#### WHAT YOU NEED TO DO
Produce as output only the lines below starting at the line with "internes qu'y s'effectuent." and continuing through the line with "de l'approche End-To-End", each one exactly as written.

[[ DATA SHOWN open ]]

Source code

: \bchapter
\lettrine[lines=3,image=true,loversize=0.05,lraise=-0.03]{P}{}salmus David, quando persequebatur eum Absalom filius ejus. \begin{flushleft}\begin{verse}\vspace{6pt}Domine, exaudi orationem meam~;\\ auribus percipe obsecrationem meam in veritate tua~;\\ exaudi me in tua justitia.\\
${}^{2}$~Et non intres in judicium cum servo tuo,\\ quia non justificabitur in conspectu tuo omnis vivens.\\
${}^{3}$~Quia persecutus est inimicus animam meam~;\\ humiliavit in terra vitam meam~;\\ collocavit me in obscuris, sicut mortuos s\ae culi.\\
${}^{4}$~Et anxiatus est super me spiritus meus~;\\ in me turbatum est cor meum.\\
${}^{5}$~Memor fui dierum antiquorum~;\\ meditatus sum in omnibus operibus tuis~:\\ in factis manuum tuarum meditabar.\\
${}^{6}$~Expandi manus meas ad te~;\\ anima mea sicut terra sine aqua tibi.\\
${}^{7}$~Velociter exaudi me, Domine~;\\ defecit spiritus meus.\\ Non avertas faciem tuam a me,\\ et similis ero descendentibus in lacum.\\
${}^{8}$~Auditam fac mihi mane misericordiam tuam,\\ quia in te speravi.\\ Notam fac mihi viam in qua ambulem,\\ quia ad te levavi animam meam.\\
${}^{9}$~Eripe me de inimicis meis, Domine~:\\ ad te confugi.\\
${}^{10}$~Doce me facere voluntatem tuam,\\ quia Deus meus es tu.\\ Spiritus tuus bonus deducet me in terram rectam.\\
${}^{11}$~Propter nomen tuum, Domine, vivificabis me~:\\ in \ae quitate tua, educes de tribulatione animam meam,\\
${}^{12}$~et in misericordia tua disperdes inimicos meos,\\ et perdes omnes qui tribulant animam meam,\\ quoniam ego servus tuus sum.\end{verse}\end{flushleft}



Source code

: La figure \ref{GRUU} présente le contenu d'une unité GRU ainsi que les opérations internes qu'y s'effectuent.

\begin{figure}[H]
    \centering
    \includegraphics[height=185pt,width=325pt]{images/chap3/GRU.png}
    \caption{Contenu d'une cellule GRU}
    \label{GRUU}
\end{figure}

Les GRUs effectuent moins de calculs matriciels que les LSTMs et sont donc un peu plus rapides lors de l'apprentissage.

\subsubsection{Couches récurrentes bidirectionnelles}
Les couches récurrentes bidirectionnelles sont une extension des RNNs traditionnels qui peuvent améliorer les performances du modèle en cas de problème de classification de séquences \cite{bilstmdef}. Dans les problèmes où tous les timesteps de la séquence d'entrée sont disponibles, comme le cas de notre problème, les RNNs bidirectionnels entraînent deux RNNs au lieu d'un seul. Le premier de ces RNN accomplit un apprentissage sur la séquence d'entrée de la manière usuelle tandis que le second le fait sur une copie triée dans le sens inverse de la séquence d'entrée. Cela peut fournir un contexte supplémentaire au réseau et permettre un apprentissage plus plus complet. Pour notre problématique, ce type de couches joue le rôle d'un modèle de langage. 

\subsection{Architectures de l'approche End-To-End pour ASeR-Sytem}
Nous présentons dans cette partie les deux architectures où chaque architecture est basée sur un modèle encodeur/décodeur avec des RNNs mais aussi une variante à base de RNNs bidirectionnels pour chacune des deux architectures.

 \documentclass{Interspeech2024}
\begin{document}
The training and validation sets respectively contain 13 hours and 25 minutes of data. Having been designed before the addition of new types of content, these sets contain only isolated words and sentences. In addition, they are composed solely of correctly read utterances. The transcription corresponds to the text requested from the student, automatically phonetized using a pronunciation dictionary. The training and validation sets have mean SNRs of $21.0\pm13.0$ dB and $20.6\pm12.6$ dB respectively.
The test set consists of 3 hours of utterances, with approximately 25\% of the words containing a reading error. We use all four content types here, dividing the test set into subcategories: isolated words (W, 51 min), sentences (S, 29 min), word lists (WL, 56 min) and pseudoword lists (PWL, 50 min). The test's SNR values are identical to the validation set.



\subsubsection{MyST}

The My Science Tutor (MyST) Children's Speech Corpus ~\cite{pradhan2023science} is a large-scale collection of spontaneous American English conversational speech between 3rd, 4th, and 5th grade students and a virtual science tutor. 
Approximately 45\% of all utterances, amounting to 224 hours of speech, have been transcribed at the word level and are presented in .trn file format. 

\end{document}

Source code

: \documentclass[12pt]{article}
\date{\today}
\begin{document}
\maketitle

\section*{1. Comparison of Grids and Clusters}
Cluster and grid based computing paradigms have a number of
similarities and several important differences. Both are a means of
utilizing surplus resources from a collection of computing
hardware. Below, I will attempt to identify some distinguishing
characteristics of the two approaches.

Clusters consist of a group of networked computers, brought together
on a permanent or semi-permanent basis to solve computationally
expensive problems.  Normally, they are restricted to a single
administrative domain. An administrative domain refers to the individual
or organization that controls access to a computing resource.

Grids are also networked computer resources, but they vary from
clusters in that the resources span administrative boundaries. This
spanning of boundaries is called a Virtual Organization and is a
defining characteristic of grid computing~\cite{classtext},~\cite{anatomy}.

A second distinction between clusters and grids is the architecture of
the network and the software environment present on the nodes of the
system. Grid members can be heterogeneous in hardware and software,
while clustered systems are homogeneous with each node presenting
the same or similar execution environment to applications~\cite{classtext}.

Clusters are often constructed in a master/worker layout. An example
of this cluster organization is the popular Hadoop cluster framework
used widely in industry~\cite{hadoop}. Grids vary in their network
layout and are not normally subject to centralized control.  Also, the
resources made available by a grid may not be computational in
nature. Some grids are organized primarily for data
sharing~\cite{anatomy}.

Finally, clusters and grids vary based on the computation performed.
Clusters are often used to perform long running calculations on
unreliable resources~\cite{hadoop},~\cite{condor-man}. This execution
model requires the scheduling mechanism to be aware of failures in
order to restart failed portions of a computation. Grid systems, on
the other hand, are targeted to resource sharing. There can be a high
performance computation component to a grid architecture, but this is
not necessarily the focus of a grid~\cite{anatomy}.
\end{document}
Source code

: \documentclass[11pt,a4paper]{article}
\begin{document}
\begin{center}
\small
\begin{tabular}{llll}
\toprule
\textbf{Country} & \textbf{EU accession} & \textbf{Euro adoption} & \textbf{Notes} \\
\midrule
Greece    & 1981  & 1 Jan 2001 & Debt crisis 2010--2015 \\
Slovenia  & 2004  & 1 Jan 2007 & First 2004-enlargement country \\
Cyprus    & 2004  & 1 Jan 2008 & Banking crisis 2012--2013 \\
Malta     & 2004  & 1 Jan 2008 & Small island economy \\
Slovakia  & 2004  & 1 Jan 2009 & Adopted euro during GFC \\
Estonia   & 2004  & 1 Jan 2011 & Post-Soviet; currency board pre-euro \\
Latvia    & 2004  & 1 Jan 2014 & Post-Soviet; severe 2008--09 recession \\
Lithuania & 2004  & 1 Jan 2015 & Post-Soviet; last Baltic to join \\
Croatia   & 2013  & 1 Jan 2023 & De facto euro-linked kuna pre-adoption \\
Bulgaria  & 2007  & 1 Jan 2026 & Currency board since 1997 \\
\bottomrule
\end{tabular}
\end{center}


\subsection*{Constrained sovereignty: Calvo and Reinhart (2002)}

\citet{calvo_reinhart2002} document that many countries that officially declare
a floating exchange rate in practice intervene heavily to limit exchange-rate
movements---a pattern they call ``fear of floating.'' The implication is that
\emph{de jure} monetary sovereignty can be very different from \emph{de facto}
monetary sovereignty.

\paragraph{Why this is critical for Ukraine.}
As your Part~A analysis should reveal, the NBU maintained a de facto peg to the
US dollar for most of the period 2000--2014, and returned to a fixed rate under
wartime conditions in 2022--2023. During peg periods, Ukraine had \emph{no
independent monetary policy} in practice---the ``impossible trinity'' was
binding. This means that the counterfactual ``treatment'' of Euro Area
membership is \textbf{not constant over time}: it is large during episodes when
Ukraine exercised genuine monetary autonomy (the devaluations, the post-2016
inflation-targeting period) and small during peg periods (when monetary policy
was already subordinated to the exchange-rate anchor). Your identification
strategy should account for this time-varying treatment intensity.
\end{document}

[[ DATA SHOWN closed ]]

#### EXERCISE RESULT
: La figure \ref{GRUU} présente le contenu d'une unité GRU ainsi que les opérations internes qu'y s'effectuent.

\begin{figure}[H]
    \centering
    \includegraphics[height=185pt,width=325pt]{images/chap3/GRU.png}
    \caption{Contenu d'une cellule GRU}
    \label{GRUU}
\end{figure}

Les GRUs effectuent moins de calculs matriciels que les LSTMs et sont donc un peu plus rapides lors de l'apprentissage.

\subsubsection{Couches récurrentes bidirectionnelles}
Les couches récurrentes bidirectionnelles sont une extension des RNNs traditionnels qui peuvent améliorer les performances du modèle en cas de problème de classification de séquences \cite{bilstmdef}. Dans les problèmes où tous les timesteps de la séquence d'entrée sont disponibles, comme le cas de notre problème, les RNNs bidirectionnels entraînent deux RNNs au lieu d'un seul. Le premier de ces RNN accomplit un apprentissage sur la séquence d'entrée de la manière usuelle tandis que le second le fait sur une copie triée dans le sens inverse de la séquence d'entrée. Cela peut fournir un contexte supplémentaire au réseau et permettre un apprentissage plus plus complet. Pour notre problématique, ce type de couches joue le rôle d'un modèle de langage. 

\subsection{Architectures de l'approche End-To-End pour ASeR-Sytem}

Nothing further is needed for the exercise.